#### Activity:
Each entry must be given again exactly; images do not belong in the copy.

(Document images with source code)
Start of Block
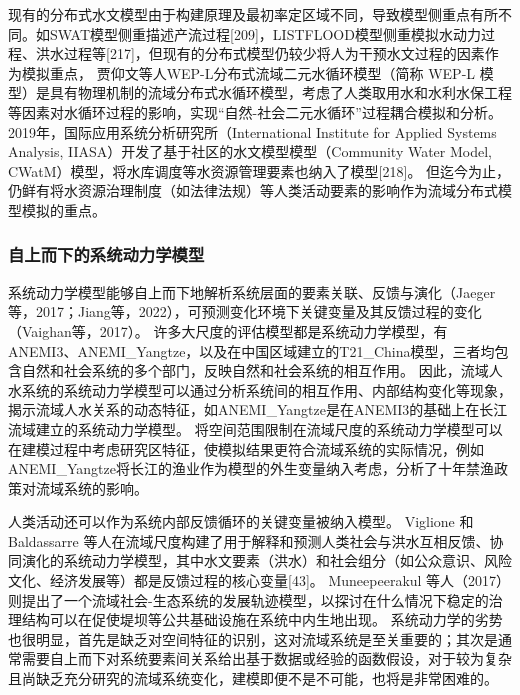 现有的分布式水文模型由于构建原理及最初率定区域不同，导致模型侧重点有所不同。如SWAT模型侧重描述产流过程[209]，LISTFLOOD模型侧重模拟水动力过程、洪水过程等[217]，但现有的分布式模型仍较少将人为干预水文过程的因素作为模拟重点，
贾仰文等人WEP-L分布式流域二元水循环模型（简称 WEP-L 模型）是具有物理机制的流域分布式水循环模型，考虑了人类取用水和水利水保工程等因素对水循环过程的影响，实现“自然-社会二元水循环”过程耦合模拟和分析。 %
2019年，国际应用系统分析研究所（International Institute for Applied Systems Analysis, IIASA）开发了基于社区的水文模型模型（Community Water Model, CWatM）模型，将水库调度等水资源管理要素也纳入了模型[218]。
但迄今为止，仍鲜有将水资源治理制度（如法律法规）等人类活动要素的影响作为流域分布式模型模拟的重点。

\subsubsection*{自上而下的系统动力学模型}

系统动力学模型能够自上而下地解析系统层面的要素关联、反馈与演化（Jaeger等，2017；Jiang等，2022），可预测变化环境下关键变量及其反馈过程的变化（Vaighan等，2017）。
许多大尺度的评估模型都是系统动力学模型，有ANEMI3、ANEMI_Yangtze，以及在中国区域建立的T21_China模型，三者均包含自然和社会系统的多个部门，反映自然和社会系统的相互作用。
因此，流域人水系统的系统动力学模型可以通过分析系统间的相互作用、内部结构变化等现象，揭示流域人水关系的动态特征，如ANEMI_Yangtze是在ANEMI3的基础上在长江流域建立的系统动力学模型。
将空间范围限制在流域尺度的系统动力学模型可以在建模过程中考虑研究区特征，使模拟结果更符合流域系统的实际情况，例如ANEMI_Yangtze将长江的渔业作为模型的外生变量纳入考虑，分析了十年禁渔政策对流域系统的影响。 %

人类活动还可以作为系统内部反馈循环的关键变量被纳入模型。
Viglione 和 Baldassarre 等人在流域尺度构建了用于解释和预测人类社会与洪水互相反馈、协同演化的系统动力学模型，其中水文要素（洪水）和社会组分（如公众意识、风险文化、经济发展等）都是反馈过程的核心变量[43]。
Muneepeerakul 等人（2017）则提出了一个流域社会-生态系统的发展轨迹模型，以探讨在什么情况下稳定的治理结构可以在促使堤坝等公共基础设施在系统中内生地出现\cite{muneepeerakul2017}。
系统动力学的劣势也很明显，首先是缺乏对空间特征的识别，这对流域系统是至关重要的；其次是通常需要自上而下对系统要素间关系给出基于数据或经验的函数假设，对于较为复杂且尚缺乏充分研究的流域系统变化，建模即便不是不可能，也将是非常困难的。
End of Block
#### Expected answer:
 现有的分布式水文模型由于构建原理及最初率定区域不同，导致模型侧重点有所不同。如SWAT模型侧重描述产流过程[209]，LISTFLOOD模型侧重模拟水动力过程、洪水过程等[217]，但现有的分布式模型仍较少将人为干预水文过程的因素作为模拟重点，
贾仰文等人WEP-L分布式流域二元水循环模型（简称 WEP-L 模型）是具有物理机制的流域分布式水循环模型，考虑了人类取用水和水利水保工程等因素对水循环过程的影响，实现“自然-社会二元水循环”过程耦合模拟和分析。 %
2019年，国际应用系统分析研究所（International Institute for Applied Systems Analysis, IIASA）开发了基于社区的水文模型模型（Community Water Model, CWatM）模型，将水库调度等水资源管理要素也纳入了模型[218]。
但迄今为止，仍鲜有将水资源治理制度（如法律法规）等人类活动要素的影响作为流域分布式模型模拟的重点。

\subsubsection*{自上而下的系统动力学模型}

系统动力学模型能够自上而下地解析系统层面的要素关联、反馈与演化（Jaeger等，2017；Jiang等，2022），可预测变化环境下关键变量及其反馈过程的变化（Vaighan等，2017）。
许多大尺度的评估模型都是系统动力学模型，有ANEMI3、ANEMI_Yangtze，以及在中国区域建立的T21_China模型，三者均包含自然和社会系统的多个部门，反映自然和社会系统的相互作用。
因此，流域人水系统的系统动力学模型可以通过分析系统间的相互作用、内部结构变化等现象，揭示流域人水关系的动态特征，如ANEMI_Yangtze是在ANEMI3的基础上在长江流域建立的系统动力学模型。
将空间范围限制在流域尺度的系统动力学模型可以在建模过程中考虑研究区特征，使模拟结果更符合流域系统的实际情况，例如ANEMI_Yangtze将长江的渔业作为模型的外生变量纳入考虑，分析了十年禁渔政策对流域系统的影响。 %

人类活动还可以作为系统内部反馈循环的关键变量被纳入模型。
Viglione 和 Baldassarre 等人在流域尺度构建了用于解释和预测人类社会与洪水互相反馈、协同演化的系统动力学模型，其中水文要素（洪水）和社会组分（如公众意识、风险文化、经济发展等）都是反馈过程的核心变量[43]。
Muneepeerakul 等人（2017）则提出了一个流域社会-生态系统的发展轨迹模型，以探讨在什么情况下稳定的治理结构可以在促使堤坝等公共基础设施在系统中内生地出现\cite{muneepeerakul2017}。
系统动力学的劣势也很明显，首先是缺乏对空间特征的识别，这对流域系统是至关重要的；其次是通常需要自上而下对系统要素间关系给出基于数据或经验的函数假设，对于较为复杂且尚缺乏充分研究的流域系统变化，建模即便不是不可能，也将是非常困难的。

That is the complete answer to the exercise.